*Task description*
Tally the lines in the entries below where the string "subset" occurs. Reply with the total alone.

--- Information provided ---

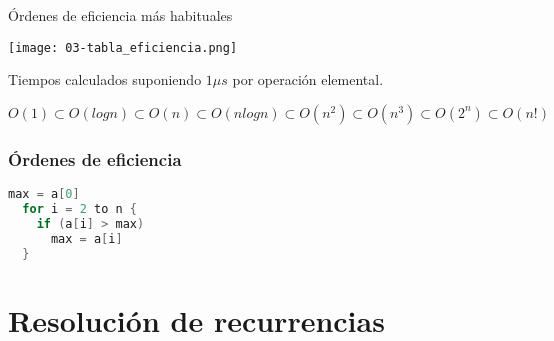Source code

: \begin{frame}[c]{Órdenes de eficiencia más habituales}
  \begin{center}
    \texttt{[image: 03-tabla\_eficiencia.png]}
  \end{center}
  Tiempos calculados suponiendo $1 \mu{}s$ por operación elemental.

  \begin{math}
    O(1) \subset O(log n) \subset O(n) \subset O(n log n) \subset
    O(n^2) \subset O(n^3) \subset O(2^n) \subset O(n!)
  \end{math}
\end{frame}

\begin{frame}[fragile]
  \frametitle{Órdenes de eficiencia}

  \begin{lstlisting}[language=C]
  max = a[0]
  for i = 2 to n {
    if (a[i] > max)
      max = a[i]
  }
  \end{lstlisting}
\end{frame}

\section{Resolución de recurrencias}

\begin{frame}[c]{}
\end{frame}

---
--- Information provided ---

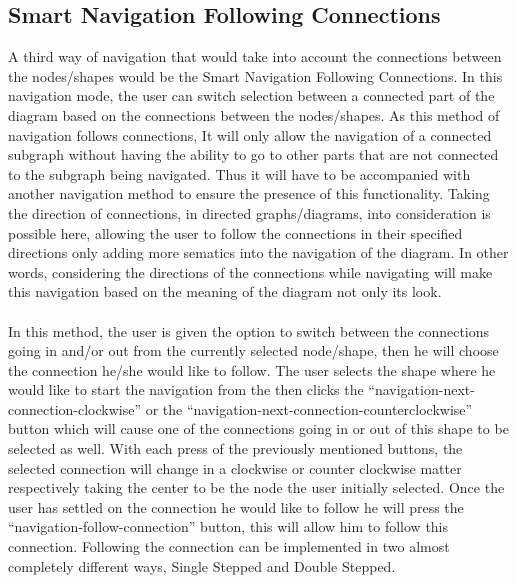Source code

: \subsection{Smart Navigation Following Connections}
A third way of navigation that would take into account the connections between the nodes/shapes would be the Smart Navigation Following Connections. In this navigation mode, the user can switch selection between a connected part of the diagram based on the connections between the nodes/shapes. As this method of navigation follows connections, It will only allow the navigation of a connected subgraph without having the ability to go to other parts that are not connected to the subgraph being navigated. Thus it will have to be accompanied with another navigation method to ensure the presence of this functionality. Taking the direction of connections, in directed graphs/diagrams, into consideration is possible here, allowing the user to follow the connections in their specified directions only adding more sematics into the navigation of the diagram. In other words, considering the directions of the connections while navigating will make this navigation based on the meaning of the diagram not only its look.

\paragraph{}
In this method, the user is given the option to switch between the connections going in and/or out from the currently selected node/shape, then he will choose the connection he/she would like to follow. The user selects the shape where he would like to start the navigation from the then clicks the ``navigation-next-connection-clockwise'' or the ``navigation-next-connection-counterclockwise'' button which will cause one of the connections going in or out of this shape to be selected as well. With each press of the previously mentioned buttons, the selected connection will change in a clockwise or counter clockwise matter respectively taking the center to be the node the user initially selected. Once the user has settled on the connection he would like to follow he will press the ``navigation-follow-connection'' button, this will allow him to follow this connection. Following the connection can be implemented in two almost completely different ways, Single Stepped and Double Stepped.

---

*Answer area*
2